In agent.talon.yaml under policies:

policies:
data_classification:
input_scan: true
output_scan: true
redact_pii: true # shorthand: sets both redact_input and redact_output
redact_input: true # redact PII from prompt before LLM sees it (defaults to redact_pii)
redact_output: true # redact PII from LLM response before returning (defaults to redact_pii)

semantic_enrichment:
enabled: true
mode: enforce # off | shadow | enforce
confidence_threshold: 0.80
emit_unknown_attributes: false
default_person_gender: unknown
default_location_scope: unknown
preserve_titles: true
allowed_attributes: ["gender", "scope"]
FieldDescription
enabledTurn enrichment on for this agent.
modeoff = no enrichment; shadow = compute and log only; enforce = emit attributes in placeholders.
confidence_thresholdMinimum confidence (0–1) for an attribute to be set; below this, fallback or omit.
emit_unknown_attributesIf true, emit gender/scope even when enricher returns "unknown".
default_person_genderFallback when gender cannot be inferred (e.g. unknown).
default_location_scopeFallback when scope cannot be inferred (e.g. unknown).
preserve_titlesWhen true, keep title-based logic; can affect when "unknown" is used.
allowed_attributesList of attribute names the policy allows in placeholders (e.g. gender, scope).

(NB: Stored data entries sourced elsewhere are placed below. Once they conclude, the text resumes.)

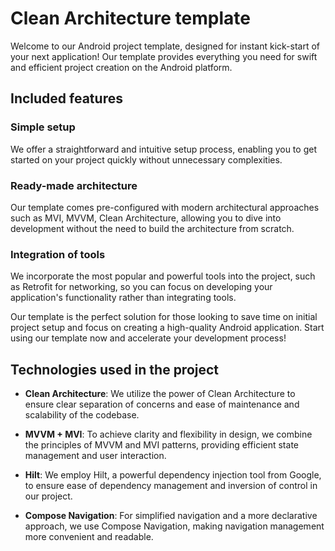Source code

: # Clean Architecture template

Welcome to our Android project template, designed for instant kick-start of your next application! Our template provides everything you need for swift and efficient project creation on the Android platform.

## Included features

### Simple setup
We offer a straightforward and intuitive setup process, enabling you to get started on your project quickly without unnecessary complexities.

### Ready-made architecture
Our template comes pre-configured with modern architectural approaches such as MVI, MVVM, Clean Architecture, allowing you to dive into development without the need to build the architecture from scratch.

### Integration of tools
We incorporate the most popular and powerful tools into the project, such as Retrofit for networking, so you can focus on developing your application's functionality rather than integrating tools.

Our template is the perfect solution for those looking to save time on initial project setup and focus on creating a high-quality Android application. Start using our template now and accelerate your development process!


## Technologies used in the project

- **Clean Architecture**: We utilize the power of Clean Architecture to ensure clear separation of concerns and ease of maintenance and scalability of the codebase.

- **MVVM + MVI**: To achieve clarity and flexibility in design, we combine the principles of MVVM and MVI patterns, providing efficient state management and user interaction.

- **Hilt**: We employ Hilt, a powerful dependency injection tool from Google, to ensure ease of dependency management and inversion of control in our project.

- **Compose Navigation**: For simplified navigation and a more declarative approach, we use Compose Navigation, making navigation management more convenient and readable.
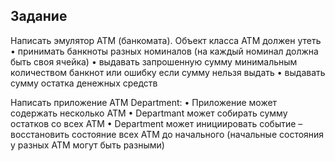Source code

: ﻿Задание
----
Написать эмулятор АТМ (банкомата).
Объект класса АТМ должен утеть
• принимать банкноты разных номиналов (на каждый номинал должна быть своя ячейка)
• выдавать запрошенную сумму минимальным количеством банкнот или ошибку если сумму нельзя выдать
• выдавать сумму остатка денежных средств

Написать приложение ATM Department:
• Приложение может содержать несколько ATM
• Departmant может собирать сумму остатков со всех ATM
• Department может инициировать событие – восстановить состояние всех ATM до начального (начальные состояния у разных ATM могут быть разными)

Rego can further restrict.

Placeholder formats

  • Legacy (enrichment off or shadow):
    [PERSON], [LOCATION], [EMAIL], etc.

  • Enriched (enforce):
    <PII type="person" id="1" gender="female"/>, <PII type="location" id="2" scope="city"/>.
    Attributes appear in deterministic order (type, id, then allowed attributes sorted). Unknown or policy-denied attributes are omitted. XML special characters in values are escaped (", &, etc.).

How to verify

Input redaction

  1. Set redact_input: true (or redact_pii: true) and input_scan: true.
  2. Run a request with PII: talon run "Contact user@example.com about IBAN DE89370400440532013000".
  3. Check the evidence (talon audit show <id>): the input_pii_redacted field should be true.
  4. The LLM receives the redacted prompt — raw PII never leaves the Talon process.

Output redaction

  1. Set redact_output: true (or redact_pii: true) and output_scan: true.
  2. Run a request where the LLM response is likely to contain PII.
  3. The returned response should show placeholders instead of raw PII.

Semantic enrichment

  1. Enable enrichment: Set semantic_enrichment.enabled: true and mode: enforce in agent policy; ensure redact_input: true and input_scan: true.
  2. Run a request with PII that includes person and location (e.g. "Mrs Smith lives in Berlin. Email: user@example.com").
  3. Check output or evidence:
    • Legacy: you should see [PERSON], [LOCATION], [EMAIL].
    • Enriched: you should see <PII type="person" ... gender="female"/>, <PII type="location" ... scope="city"/>, and <PII type="email" id="3"/> (no extra attributes for email).
  4. Metrics: Use talon.pii.enrichment.attempts.total, talon.pii.enrichment.attributes.emitted.total, and talon.pii.enrichment.fallback_unknown.total (see Observability).

PERSON and LOCATION detection

PERSON and LOCATION are optional recognizers in the default EU PII patterns. If they are enabled (default in the built-in patterns), enrichment has entities to work on. You can restrict or extend entity types via data_classification.enabled_entities / disabled_entities / custom_recognizers. Enrichment only runs for types it supports (person → gender, location → scope).

Observability

  • Metrics: talon.pii.enrichment.attempts.total (by entity_type), talon.pii.enrichment.attributes.emitted.total (by attr, value), talon.pii.enrichment.fallback_unknown.total (by entity_type).
  • Spans: classifier.redact and enricher spans with entity count and type.
  • Logs: Structured (zerolog); in shadow mode, attribute decisions can be logged without rendering.

Presidio migration

The canonical entity model and enrichment pipeline are detector-agnostic. If you later switch to Presidio (or another detector), an adapter can map Presidio results to the same canonical shape; the enricher and placeholder renderer stay unchanged. Rego policy continues to govern which attributes are emitted.